Do you think you got a sense of what challenges women pilots face in the Coast Guard, and specifically in Sitka?


There has only been one woman pilot posted to Sitka in the Air Station's history. She left only a year or so before my visit, so many of the pilots I met had flown with her. But the pilot who read the manuscript for me to double check for general terminology and accuracy asked me if I'd intentionally based my main character on the actual woman. Of course I had not, but he said the resemblance was eerie. So I guess that I did get a sense of the difficulties facing women pilots in the Coast Guard, and in creating what I hoped to be a believable character, managed to get pretty close to reality.

And as for Sitka, it's a man's world up there. Most of the leisure activities involve hunting, fishing, or ATV riding—not exactly activities popular with most women. Then most of the male pilots are married, so when the families get together, the wives can talk with each other while the men stand around the barbeque. It's not a social structure that a single woman pilot can fit into easily and be accepted.


You've made a point of writing strong women characters in both SAVED and your first novel, KILL ME FIRST. How do you think your heroines are different from others in fiction today?


Thankfully, these days strong women characters are not as scarce as they once were, but I do think there are some things that make my two heroines unusual. What distinguished Sarah Shepherd in KILL ME FIRST was that she was over fifty and had been a house wife most of her life. But that didn't mean she couldn't still be sexy and adventurous, and even a little dangerous. I think no matter what someone's outward appearance, strange and unusual things can lurk below the surface.

In SAVED, the difference is not so much age as genre. You have plenty of female detectives in mysteries and thrillers, but not many women holding their own against the boys in the action–thriller genre. In books by Ludlum and Clancy women are there to be protected, to provide romance, and ultimately, to get out of the way of the men. In my books, the men have a good run for their money.


Are you, yourself, a risk–taker or adrenaline addict?

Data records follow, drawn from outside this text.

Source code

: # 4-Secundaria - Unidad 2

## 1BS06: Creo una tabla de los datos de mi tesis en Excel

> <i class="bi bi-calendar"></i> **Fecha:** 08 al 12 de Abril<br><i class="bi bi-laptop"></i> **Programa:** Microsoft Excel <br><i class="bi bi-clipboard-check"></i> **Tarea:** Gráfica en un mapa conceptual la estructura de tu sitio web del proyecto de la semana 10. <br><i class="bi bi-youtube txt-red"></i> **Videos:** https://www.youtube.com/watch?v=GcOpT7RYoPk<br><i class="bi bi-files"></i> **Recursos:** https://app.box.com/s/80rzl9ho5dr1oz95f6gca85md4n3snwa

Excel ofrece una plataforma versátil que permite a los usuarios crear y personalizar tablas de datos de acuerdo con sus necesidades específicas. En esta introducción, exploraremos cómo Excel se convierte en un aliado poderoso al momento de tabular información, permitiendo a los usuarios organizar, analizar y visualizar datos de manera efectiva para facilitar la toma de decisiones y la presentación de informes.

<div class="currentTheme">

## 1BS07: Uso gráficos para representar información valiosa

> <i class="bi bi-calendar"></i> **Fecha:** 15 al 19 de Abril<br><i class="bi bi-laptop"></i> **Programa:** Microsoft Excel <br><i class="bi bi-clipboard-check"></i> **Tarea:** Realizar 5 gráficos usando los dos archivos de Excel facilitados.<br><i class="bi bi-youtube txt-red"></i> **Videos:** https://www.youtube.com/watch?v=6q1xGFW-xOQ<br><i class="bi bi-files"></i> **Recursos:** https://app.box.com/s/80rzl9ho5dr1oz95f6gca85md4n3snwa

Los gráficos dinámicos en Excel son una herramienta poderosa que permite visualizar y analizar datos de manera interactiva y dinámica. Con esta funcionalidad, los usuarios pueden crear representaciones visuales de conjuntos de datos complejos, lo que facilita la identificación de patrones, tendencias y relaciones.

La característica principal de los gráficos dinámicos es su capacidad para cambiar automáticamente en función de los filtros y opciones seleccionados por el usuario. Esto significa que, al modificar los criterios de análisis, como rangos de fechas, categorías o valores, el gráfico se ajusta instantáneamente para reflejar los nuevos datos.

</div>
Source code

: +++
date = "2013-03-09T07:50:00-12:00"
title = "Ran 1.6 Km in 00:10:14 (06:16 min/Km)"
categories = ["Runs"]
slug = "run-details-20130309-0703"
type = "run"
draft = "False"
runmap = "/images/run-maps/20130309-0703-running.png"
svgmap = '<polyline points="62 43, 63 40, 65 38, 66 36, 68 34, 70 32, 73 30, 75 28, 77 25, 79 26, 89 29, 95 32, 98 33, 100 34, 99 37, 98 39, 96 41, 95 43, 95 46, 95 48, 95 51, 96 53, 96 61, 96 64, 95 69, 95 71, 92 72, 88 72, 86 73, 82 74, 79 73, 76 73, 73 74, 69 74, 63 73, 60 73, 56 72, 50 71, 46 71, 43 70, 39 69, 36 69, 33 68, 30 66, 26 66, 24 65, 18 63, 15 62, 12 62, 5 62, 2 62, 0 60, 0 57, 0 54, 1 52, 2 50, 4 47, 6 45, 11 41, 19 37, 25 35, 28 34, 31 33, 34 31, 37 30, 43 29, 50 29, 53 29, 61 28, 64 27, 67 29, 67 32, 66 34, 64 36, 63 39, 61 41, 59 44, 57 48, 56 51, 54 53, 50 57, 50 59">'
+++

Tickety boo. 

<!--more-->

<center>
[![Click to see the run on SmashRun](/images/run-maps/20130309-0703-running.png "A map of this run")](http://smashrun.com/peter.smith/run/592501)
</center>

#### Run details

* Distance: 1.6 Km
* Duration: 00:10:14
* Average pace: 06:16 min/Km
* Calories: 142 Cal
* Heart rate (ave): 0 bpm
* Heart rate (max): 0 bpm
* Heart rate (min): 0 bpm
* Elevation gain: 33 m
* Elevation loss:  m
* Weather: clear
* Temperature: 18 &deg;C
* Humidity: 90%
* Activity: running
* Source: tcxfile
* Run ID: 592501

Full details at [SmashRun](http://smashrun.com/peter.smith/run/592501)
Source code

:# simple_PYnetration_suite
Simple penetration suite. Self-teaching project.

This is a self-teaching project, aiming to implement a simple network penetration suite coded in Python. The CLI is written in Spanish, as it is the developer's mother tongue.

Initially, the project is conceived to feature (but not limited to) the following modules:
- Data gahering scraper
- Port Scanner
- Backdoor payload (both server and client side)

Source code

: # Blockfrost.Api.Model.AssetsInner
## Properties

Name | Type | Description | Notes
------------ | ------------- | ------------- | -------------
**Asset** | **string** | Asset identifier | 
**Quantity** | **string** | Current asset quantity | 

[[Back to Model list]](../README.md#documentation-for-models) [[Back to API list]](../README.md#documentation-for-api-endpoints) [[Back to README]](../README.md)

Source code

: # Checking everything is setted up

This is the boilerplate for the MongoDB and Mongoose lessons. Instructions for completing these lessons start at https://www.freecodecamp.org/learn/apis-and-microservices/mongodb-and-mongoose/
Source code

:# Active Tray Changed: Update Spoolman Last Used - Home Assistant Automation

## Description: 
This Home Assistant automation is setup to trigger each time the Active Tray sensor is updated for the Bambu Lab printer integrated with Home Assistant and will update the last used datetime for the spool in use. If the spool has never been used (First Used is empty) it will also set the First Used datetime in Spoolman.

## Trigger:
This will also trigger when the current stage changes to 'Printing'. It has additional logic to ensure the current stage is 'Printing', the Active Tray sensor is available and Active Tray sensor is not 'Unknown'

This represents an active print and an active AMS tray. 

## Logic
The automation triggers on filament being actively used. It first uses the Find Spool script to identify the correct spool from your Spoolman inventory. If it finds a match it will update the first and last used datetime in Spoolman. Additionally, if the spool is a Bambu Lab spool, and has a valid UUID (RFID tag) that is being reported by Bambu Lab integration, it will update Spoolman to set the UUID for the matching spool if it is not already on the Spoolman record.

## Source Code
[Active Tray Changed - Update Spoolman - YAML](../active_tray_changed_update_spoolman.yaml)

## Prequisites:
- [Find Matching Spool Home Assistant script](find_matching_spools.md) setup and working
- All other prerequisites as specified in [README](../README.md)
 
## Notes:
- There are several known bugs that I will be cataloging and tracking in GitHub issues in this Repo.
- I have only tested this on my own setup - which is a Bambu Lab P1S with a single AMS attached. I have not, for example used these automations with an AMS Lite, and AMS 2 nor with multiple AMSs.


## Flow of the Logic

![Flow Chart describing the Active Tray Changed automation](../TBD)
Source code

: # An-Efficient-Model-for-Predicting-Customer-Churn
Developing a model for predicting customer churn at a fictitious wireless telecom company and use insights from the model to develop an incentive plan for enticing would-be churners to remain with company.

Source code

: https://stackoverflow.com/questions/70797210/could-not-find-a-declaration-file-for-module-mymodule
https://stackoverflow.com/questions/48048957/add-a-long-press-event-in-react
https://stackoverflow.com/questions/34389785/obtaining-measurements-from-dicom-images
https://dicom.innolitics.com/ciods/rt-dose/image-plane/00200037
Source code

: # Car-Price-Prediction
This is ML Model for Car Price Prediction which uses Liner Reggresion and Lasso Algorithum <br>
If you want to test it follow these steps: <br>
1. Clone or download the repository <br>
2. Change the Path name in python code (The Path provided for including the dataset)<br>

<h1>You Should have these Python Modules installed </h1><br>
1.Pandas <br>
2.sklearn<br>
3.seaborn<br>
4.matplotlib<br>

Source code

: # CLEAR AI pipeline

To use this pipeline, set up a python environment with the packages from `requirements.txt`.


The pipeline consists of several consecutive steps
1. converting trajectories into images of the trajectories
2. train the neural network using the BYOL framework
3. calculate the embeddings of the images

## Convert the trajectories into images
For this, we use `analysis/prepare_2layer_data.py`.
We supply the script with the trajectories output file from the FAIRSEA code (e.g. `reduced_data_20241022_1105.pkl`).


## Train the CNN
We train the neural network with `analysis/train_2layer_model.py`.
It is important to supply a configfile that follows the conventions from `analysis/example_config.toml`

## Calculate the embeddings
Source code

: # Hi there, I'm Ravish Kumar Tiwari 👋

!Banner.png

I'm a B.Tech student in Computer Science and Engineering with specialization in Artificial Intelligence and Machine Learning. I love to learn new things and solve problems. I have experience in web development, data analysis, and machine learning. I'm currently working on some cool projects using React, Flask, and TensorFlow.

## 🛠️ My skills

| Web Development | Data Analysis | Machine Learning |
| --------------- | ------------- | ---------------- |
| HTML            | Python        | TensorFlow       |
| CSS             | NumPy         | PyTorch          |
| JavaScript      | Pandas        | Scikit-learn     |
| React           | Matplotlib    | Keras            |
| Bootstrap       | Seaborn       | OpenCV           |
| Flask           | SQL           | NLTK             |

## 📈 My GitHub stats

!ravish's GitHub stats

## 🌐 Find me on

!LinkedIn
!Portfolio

That's the most ironic thing of all. I couldn't be farther from an adrenaline addict. In fact, there is a skydiving scene in the book, and when I was doing research I felt like it might be my duty to go at least once. Of course it was the last thing I wanted to do, so I asked my mother (who is acrophobic) if she thought I should go. She promptly responded, "Absolutely not," and I, in great relief, agreed. However, I didn't let the research suffer too much. I was going to Las Vegas for other background research, and I found a place in town with "Indoor Skydiving". It recreates the feel of freefall with a huge vertical fan, Willie Wonka style. It was a blast—without the slightest tinge of risk.